その昭和34年から昭和37年の間に日本国産初の旅客機が
作られたそうですが、その設計、製造に携わった人達が
軍用機の設計、製造に携わっていたのですねーーー。
まだ現役だったということ、わたしも驚きました。
第二次世界大戦、昔のようで昔とは言い切れないものが
ありますね。
投稿: 浜辺の月 | 2009年7月13日 (月曜日) 14:29
)浜辺の月さん
わたしも知って驚きました。
敵国に恐れられた戦闘機の設計者は「戦犯」にはならなかったんですね。
投稿: 玉井人ひろた | 2009年7月13日 (月曜日) 17:05
桜花の基礎設計をした木村秀政氏も携わっていたと聞いています。YS-11は軍用機並みの頑丈な飛行機だったようで、セールス的には苦労されたようですね。

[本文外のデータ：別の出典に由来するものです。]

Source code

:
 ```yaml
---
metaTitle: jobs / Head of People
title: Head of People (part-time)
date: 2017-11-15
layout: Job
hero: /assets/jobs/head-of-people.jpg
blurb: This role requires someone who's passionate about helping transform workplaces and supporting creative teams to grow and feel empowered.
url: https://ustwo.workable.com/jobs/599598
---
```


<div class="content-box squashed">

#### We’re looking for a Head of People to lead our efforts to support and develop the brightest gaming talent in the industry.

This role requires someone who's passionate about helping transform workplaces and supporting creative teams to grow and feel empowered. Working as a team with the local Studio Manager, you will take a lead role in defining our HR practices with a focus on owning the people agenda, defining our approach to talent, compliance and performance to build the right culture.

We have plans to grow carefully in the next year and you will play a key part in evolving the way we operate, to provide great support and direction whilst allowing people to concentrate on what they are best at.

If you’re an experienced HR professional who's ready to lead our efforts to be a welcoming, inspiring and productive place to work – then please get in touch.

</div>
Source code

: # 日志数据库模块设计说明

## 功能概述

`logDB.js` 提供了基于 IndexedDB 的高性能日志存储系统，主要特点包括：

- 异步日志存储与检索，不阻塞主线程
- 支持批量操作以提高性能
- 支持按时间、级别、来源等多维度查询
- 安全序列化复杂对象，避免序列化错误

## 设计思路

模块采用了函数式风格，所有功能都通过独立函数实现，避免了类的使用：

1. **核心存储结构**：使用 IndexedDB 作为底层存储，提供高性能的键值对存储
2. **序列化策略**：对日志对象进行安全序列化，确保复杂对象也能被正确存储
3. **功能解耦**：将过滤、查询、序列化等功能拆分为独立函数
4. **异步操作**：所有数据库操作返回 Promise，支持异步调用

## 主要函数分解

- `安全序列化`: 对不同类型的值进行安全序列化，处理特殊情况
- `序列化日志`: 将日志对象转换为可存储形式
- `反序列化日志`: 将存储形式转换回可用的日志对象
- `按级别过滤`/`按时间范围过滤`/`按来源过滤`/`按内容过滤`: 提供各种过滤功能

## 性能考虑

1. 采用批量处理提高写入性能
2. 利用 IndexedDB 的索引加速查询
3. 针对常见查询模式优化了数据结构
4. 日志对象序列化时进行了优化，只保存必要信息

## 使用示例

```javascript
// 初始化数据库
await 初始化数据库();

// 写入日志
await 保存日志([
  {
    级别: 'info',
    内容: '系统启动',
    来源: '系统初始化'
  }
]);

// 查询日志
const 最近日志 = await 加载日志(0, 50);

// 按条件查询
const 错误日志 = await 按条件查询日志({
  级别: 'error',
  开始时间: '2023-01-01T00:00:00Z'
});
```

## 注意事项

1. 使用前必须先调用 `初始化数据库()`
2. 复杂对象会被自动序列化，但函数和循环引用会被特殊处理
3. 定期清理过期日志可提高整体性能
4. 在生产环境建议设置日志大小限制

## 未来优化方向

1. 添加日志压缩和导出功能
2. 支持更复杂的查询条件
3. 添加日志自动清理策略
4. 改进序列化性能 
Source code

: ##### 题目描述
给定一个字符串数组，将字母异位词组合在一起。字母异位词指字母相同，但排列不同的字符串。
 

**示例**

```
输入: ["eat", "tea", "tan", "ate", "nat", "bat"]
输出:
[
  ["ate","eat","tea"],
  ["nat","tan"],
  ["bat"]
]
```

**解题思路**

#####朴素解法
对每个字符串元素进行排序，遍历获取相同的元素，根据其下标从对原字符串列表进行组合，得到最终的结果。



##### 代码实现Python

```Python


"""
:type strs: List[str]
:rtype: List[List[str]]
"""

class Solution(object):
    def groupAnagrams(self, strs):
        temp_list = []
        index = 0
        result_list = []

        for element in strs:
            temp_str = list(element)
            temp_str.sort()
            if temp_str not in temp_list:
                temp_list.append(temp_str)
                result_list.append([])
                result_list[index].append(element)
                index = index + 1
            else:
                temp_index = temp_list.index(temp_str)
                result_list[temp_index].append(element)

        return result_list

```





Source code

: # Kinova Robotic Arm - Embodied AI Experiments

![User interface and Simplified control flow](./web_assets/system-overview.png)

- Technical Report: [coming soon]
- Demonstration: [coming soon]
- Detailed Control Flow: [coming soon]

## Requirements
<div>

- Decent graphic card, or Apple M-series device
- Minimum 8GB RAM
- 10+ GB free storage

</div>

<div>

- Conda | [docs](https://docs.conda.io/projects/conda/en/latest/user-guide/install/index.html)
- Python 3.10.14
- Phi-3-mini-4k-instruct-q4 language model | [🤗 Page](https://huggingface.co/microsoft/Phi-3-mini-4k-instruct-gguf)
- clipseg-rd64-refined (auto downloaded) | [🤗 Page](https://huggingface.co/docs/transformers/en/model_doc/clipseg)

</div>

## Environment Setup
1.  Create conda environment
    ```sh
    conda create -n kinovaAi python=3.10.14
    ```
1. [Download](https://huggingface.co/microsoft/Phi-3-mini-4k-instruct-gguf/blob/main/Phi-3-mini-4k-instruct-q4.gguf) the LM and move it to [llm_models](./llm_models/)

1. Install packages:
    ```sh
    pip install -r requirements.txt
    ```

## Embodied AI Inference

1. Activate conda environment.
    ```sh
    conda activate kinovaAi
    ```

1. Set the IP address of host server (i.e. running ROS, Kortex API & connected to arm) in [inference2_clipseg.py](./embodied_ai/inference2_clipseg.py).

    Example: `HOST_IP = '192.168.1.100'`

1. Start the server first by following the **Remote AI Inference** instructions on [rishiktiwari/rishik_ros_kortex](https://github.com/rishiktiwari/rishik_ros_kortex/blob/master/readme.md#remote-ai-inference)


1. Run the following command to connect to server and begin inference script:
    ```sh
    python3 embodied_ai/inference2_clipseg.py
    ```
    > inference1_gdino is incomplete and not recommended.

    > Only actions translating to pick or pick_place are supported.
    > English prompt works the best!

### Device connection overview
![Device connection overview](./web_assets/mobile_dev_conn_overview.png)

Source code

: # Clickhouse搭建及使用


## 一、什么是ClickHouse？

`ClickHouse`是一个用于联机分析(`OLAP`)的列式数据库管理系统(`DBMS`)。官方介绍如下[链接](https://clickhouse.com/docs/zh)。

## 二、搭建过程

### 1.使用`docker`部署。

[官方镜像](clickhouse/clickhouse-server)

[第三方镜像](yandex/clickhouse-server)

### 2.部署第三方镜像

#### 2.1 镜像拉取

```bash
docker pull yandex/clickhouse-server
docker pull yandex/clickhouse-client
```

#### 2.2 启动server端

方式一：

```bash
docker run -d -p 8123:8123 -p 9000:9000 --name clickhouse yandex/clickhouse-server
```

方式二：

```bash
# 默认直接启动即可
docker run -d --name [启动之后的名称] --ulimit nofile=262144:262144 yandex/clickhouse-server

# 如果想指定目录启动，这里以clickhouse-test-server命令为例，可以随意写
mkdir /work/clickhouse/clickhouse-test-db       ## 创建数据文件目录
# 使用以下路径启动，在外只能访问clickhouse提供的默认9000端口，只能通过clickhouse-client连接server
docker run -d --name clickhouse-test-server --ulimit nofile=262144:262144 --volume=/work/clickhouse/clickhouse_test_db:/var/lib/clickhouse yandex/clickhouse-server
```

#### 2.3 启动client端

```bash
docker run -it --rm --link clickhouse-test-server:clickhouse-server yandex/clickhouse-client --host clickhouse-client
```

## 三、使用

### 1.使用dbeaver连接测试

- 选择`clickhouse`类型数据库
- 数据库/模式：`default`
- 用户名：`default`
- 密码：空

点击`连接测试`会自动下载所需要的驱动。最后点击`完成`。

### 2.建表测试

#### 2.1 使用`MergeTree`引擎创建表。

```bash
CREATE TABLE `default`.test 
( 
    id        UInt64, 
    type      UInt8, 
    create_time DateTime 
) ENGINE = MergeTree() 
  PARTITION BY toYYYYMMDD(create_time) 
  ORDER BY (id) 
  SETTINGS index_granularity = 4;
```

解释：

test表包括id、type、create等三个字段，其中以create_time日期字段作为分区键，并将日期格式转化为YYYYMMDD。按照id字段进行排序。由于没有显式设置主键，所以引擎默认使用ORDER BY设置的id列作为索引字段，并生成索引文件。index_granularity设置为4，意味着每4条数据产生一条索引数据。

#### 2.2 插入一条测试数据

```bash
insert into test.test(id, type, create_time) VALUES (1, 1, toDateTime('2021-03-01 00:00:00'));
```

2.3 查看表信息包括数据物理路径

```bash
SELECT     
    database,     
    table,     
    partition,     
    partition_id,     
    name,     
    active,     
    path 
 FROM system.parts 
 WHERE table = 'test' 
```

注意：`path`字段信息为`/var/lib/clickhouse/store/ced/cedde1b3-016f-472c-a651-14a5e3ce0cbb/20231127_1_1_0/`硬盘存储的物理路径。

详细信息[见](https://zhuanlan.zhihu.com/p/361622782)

こういった、かつての軍事開発から平和利用されるというのは本当に技術者としての本望なのではないかと思います。
投稿: 秋ぎつね | 2009年7月15日 (水曜日) 19:28
)秋ぎつねさん
SF小説「時空の旭日旗」に出てくる桜花、小説では無人誘導ロケットに改良されていますが実際に有ったんですね。